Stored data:
►

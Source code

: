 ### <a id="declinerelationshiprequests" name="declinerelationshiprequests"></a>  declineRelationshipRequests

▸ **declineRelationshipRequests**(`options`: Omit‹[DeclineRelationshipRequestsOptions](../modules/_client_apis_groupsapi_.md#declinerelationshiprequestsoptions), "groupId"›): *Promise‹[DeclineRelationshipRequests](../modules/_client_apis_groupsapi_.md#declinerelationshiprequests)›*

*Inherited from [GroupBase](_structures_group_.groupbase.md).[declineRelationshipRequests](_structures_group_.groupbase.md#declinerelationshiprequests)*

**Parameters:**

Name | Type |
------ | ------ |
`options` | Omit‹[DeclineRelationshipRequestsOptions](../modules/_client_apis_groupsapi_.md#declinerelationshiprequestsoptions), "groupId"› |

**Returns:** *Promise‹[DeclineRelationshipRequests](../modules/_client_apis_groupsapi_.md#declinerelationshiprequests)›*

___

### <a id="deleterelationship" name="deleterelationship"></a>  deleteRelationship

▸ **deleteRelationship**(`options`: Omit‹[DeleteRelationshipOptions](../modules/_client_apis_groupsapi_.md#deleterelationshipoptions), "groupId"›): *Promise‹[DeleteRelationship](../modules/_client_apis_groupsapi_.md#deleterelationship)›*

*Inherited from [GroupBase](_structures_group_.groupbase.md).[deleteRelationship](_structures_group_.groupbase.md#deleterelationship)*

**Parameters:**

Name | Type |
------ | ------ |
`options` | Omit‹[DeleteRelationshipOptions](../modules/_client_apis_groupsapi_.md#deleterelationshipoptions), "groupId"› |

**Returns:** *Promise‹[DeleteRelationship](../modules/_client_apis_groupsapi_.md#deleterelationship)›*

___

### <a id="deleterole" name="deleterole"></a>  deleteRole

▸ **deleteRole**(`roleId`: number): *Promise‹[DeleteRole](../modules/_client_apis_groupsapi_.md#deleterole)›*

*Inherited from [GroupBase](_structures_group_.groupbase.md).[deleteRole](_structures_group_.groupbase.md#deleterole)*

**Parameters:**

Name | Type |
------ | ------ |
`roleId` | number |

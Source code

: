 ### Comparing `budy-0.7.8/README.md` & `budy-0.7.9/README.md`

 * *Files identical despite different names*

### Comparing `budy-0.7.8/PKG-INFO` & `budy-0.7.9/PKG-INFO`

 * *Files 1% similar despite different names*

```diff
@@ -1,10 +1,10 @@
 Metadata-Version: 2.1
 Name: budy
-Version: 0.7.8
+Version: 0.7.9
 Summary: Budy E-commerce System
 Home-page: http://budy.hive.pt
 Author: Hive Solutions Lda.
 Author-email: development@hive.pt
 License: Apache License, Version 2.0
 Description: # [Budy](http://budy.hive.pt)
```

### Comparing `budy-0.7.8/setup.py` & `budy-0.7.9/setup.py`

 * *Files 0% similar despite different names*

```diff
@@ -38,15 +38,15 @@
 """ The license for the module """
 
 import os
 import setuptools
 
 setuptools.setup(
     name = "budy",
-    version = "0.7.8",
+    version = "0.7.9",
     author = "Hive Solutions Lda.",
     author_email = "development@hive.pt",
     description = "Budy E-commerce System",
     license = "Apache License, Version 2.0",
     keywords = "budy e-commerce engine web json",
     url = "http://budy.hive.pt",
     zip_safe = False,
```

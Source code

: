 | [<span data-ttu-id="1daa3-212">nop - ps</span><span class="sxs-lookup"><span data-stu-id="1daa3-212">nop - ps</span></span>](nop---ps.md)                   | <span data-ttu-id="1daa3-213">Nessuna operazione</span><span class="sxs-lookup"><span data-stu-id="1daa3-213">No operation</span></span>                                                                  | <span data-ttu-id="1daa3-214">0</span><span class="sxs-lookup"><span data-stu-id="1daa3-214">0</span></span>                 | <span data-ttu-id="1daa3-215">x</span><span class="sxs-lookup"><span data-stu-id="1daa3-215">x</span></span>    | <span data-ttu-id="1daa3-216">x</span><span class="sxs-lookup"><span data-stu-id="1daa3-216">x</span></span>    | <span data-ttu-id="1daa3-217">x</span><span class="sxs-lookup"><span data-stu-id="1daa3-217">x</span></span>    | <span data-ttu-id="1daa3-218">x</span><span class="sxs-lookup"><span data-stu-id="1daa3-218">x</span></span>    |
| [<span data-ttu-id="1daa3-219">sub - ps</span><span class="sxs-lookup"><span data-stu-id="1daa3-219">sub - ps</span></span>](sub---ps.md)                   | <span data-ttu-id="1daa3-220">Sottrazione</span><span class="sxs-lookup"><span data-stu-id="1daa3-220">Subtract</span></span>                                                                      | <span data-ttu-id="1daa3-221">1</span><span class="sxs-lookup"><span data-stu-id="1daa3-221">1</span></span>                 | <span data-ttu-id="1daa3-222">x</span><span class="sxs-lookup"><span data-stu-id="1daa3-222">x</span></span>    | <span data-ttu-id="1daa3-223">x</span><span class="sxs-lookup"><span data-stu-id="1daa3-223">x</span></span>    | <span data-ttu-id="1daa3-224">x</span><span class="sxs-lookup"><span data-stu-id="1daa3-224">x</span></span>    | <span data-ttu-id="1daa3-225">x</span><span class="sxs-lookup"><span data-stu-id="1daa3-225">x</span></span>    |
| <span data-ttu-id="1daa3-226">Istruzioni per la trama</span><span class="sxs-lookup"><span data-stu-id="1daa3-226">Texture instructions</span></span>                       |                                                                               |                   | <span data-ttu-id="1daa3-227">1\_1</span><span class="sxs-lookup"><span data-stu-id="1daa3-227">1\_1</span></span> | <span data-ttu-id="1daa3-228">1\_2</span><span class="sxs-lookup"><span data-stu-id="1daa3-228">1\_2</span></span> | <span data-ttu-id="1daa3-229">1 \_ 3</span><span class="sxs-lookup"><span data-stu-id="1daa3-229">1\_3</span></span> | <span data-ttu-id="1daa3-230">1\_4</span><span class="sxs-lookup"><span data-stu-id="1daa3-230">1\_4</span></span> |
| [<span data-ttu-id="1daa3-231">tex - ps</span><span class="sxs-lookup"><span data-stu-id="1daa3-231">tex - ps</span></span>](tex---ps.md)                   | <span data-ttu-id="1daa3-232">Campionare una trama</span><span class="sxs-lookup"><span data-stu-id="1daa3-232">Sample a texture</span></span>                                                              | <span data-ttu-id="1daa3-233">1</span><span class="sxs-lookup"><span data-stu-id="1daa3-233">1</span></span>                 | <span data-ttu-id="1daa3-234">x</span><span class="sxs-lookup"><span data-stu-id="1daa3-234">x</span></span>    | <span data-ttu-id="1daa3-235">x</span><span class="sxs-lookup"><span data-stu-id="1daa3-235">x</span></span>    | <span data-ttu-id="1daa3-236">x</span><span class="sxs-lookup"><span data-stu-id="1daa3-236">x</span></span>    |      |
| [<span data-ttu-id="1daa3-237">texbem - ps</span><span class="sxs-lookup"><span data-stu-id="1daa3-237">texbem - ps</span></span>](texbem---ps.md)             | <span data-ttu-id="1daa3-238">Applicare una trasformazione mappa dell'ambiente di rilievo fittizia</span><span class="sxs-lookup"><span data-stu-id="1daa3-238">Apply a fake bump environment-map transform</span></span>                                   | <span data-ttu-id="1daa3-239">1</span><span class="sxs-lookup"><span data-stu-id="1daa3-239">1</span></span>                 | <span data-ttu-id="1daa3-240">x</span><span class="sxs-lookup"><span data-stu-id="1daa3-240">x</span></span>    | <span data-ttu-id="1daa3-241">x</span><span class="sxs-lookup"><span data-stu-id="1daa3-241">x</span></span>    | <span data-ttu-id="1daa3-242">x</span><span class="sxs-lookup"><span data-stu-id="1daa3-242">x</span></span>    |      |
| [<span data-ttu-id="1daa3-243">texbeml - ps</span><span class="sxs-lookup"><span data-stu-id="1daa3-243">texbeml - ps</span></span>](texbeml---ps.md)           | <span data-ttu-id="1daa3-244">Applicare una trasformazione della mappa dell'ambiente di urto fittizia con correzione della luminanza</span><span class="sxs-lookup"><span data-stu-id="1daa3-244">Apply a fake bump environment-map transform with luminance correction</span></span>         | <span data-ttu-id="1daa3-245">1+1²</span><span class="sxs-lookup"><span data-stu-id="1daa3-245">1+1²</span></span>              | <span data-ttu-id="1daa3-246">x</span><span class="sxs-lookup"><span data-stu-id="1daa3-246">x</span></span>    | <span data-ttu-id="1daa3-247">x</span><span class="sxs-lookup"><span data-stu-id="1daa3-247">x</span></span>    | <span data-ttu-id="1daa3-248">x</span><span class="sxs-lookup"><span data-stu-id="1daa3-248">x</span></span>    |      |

◄

▶ What is needed
Work out how many lines in the entries contain the string "Promise", then reply with that number and nothing more.

▶ Written answer
5